Mohon tunggu...
Efwe
Efwe Mohon Tunggu... Administrasi - Officer yang Menulis

Penikmat Aksara, Ekonomi, Politik, dan Budaya

Selanjutnya

Tutup

Hukum Pilihan

Kala Hukum Menghajar Telak Si Kecil, Letoy Kalah Berhadapan Penguasa

19 Januari 2020   10:49 Diperbarui: 19 Januari 2020   11:15 224
+
Laporkan Konten
Laporkan Akun
Kompasiana adalah platform blog. Konten ini menjadi tanggung jawab bloger dan tidak mewakili pandangan redaksi Kompas.

Tahukan saudara bahwa menurut  Pasal 28 D ayat 1 Undang-Undang Dasar 1945 Amandemen ke-IV secara explisit menyatakan.
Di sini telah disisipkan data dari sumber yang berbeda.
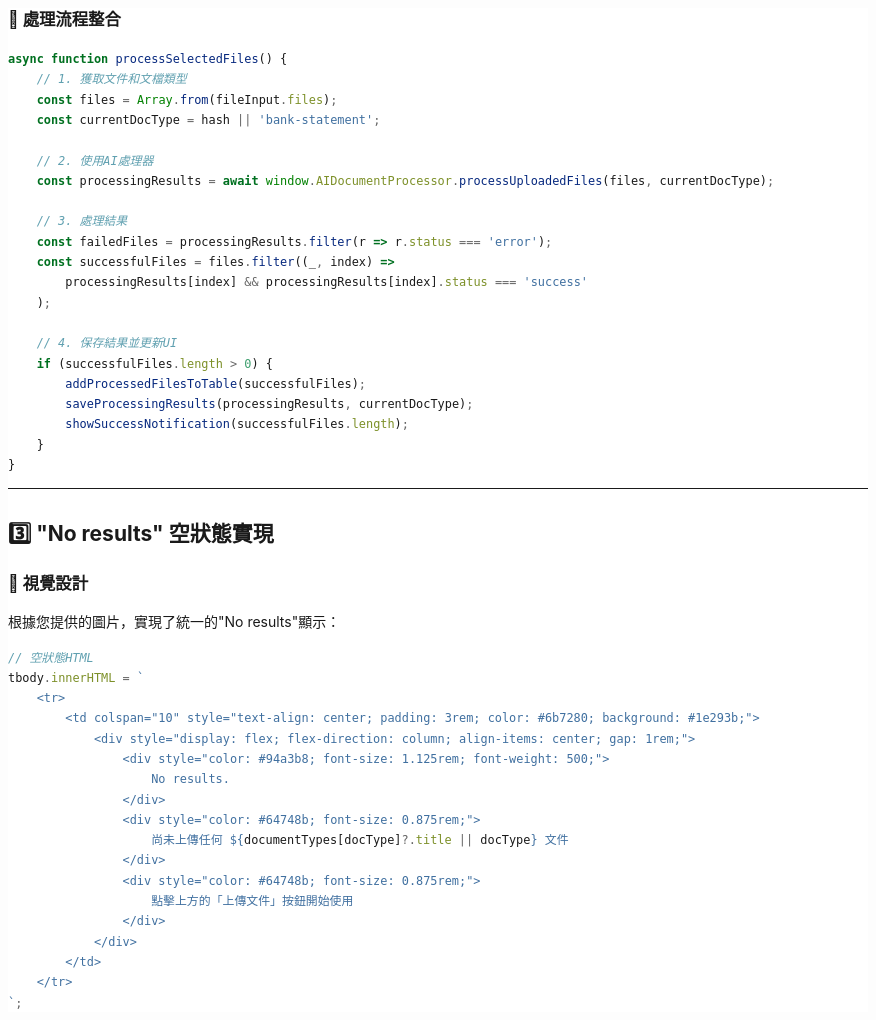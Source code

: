 ### 🔄 **處理流程整合**

```javascript
async function processSelectedFiles() {
    // 1. 獲取文件和文檔類型
    const files = Array.from(fileInput.files);
    const currentDocType = hash || 'bank-statement';
    
    // 2. 使用AI處理器
    const processingResults = await window.AIDocumentProcessor.processUploadedFiles(files, currentDocType);
    
    // 3. 處理結果
    const failedFiles = processingResults.filter(r => r.status === 'error');
    const successfulFiles = files.filter((_, index) => 
        processingResults[index] && processingResults[index].status === 'success'
    );
    
    // 4. 保存結果並更新UI
    if (successfulFiles.length > 0) {
        addProcessedFilesToTable(successfulFiles);
        saveProcessingResults(processingResults, currentDocType);
        showSuccessNotification(successfulFiles.length);
    }
}
```

---

## 3️⃣ **"No results" 空狀態實現**

### 🎨 **視覺設計**

根據您提供的圖片，實現了統一的"No results"顯示：

```javascript
// 空狀態HTML
tbody.innerHTML = `
    <tr>
        <td colspan="10" style="text-align: center; padding: 3rem; color: #6b7280; background: #1e293b;">
            <div style="display: flex; flex-direction: column; align-items: center; gap: 1rem;">
                <div style="color: #94a3b8; font-size: 1.125rem; font-weight: 500;">
                    No results.
                </div>
                <div style="color: #64748b; font-size: 0.875rem;">
                    尚未上傳任何 ${documentTypes[docType]?.title || docType} 文件
                </div>
                <div style="color: #64748b; font-size: 0.875rem;">
                    點擊上方的「上傳文件」按鈕開始使用
                </div>
            </div>
        </td>
    </tr>
`;
```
"Setiap orang berhak  atas pengakuan jaminan, perlindungan, dan kepastian hukum yang adil serta perlakuan yang sama di hadapan hukum"
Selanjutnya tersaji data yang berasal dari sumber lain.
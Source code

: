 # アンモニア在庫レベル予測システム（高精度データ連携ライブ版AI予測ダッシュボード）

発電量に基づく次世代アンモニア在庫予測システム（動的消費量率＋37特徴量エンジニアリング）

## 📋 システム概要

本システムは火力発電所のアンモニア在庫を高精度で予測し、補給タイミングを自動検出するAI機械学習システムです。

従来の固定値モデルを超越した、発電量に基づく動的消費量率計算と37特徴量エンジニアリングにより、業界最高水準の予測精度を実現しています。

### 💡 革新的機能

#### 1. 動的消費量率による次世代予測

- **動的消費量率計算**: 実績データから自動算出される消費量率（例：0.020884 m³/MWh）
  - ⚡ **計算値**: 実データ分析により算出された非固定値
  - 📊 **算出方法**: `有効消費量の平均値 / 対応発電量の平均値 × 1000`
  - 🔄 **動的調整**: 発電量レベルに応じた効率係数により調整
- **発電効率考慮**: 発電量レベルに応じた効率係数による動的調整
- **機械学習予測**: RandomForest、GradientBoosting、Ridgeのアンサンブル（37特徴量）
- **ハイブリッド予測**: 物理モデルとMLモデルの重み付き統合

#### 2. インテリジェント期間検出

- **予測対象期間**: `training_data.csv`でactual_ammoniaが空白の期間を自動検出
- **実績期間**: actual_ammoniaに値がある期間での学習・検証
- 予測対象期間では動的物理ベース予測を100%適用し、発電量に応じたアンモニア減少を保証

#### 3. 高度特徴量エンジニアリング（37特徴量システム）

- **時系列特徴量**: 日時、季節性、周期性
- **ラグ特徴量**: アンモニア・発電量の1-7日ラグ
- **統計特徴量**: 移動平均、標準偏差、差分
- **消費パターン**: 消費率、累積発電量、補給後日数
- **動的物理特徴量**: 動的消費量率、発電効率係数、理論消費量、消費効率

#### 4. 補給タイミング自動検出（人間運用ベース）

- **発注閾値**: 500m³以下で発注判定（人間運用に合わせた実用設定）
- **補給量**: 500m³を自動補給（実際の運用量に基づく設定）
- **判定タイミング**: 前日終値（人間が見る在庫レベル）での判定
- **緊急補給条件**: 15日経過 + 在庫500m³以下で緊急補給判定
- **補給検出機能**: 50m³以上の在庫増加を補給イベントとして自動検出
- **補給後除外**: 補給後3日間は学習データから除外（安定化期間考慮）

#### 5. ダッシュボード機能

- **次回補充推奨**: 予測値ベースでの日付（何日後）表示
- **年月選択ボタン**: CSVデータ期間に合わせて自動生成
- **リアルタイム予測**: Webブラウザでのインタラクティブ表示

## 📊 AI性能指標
Persamaan di mata hukum adalah salah satu azas terpenting dalam hukum modern. Persamaan di hadapan hukum harus diartikan secara dinamis dan tidak diartikan secara statis.

Artinya jika ada persamaan dihadapan hukum bagi semua orang  maka harus diimbangi pula dengan persamaan perlakuan bagi semua orang..
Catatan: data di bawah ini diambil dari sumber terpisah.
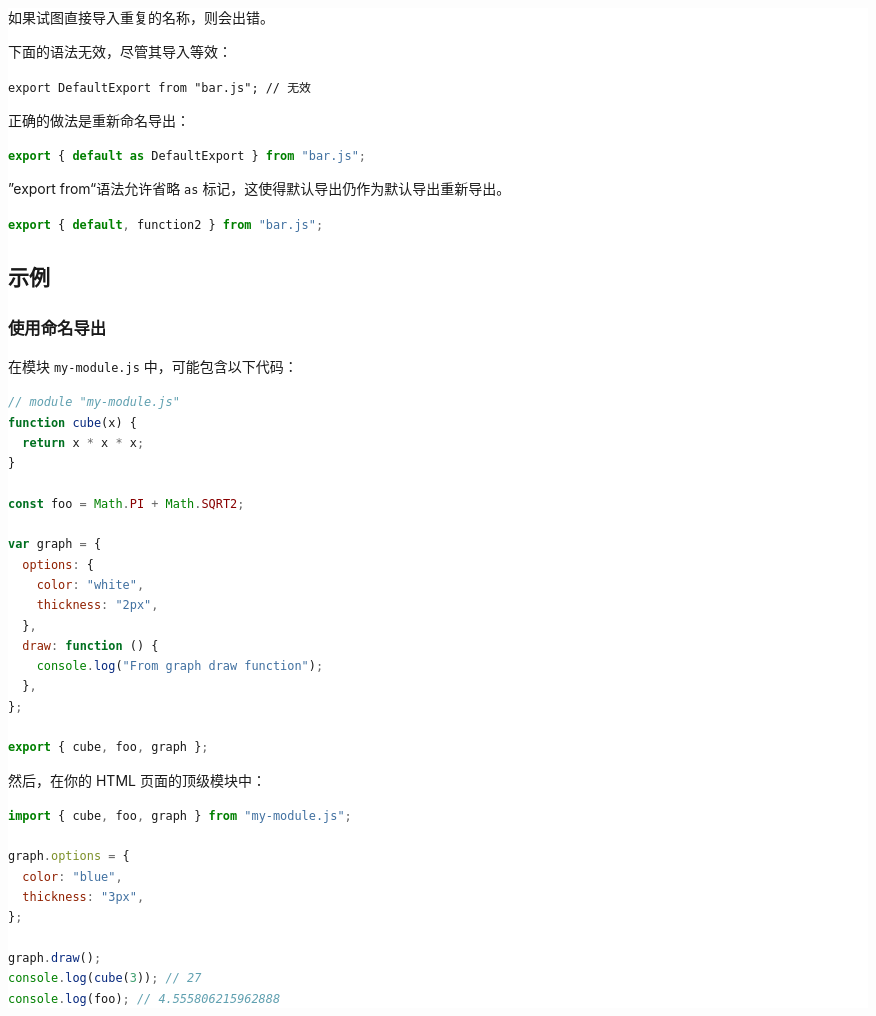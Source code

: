 如果试图直接导入重复的名称，则会出错。

下面的语法无效，尽管其导入等效：

```js-nolint example-bad
export DefaultExport from "bar.js"; // 无效
```

正确的做法是重新命名导出：

```js
export { default as DefaultExport } from "bar.js";
```

”export from“语法允许省略 `as` 标记，这使得默认导出仍作为默认导出重新导出。

```js
export { default, function2 } from "bar.js";
```

## 示例

### 使用命名导出

在模块 `my-module.js` 中，可能包含以下代码：

```js
// module "my-module.js"
function cube(x) {
  return x * x * x;
}

const foo = Math.PI + Math.SQRT2;

var graph = {
  options: {
    color: "white",
    thickness: "2px",
  },
  draw: function () {
    console.log("From graph draw function");
  },
};

export { cube, foo, graph };
```

然后，在你的 HTML 页面的顶级模块中：

```js
import { cube, foo, graph } from "my-module.js";

graph.options = {
  color: "blue",
  thickness: "3px",
};

graph.draw();
console.log(cube(3)); // 27
console.log(foo); // 4.555806215962888
```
Dalam negara hukum seperti Indonesia, negara mengakui dan melindungi hak dan kewajiban hukum setiap individu tanpa membedakan latar belakangnya, sehingga semua orang memiliki posisi yang sama  untuk diperlakukan di hadapan hukum.

Begitulah idealnya, namun kenyataannya hukum tak berada di ruang hampa yang bebas pengaruh. Termasuk pengaruh dari para pelakunya. 

Aparat hukum dan pihak yang berperkara secara hukum akan sangat berpengaruh terhadap hukum dan proses hukum itu sendiri.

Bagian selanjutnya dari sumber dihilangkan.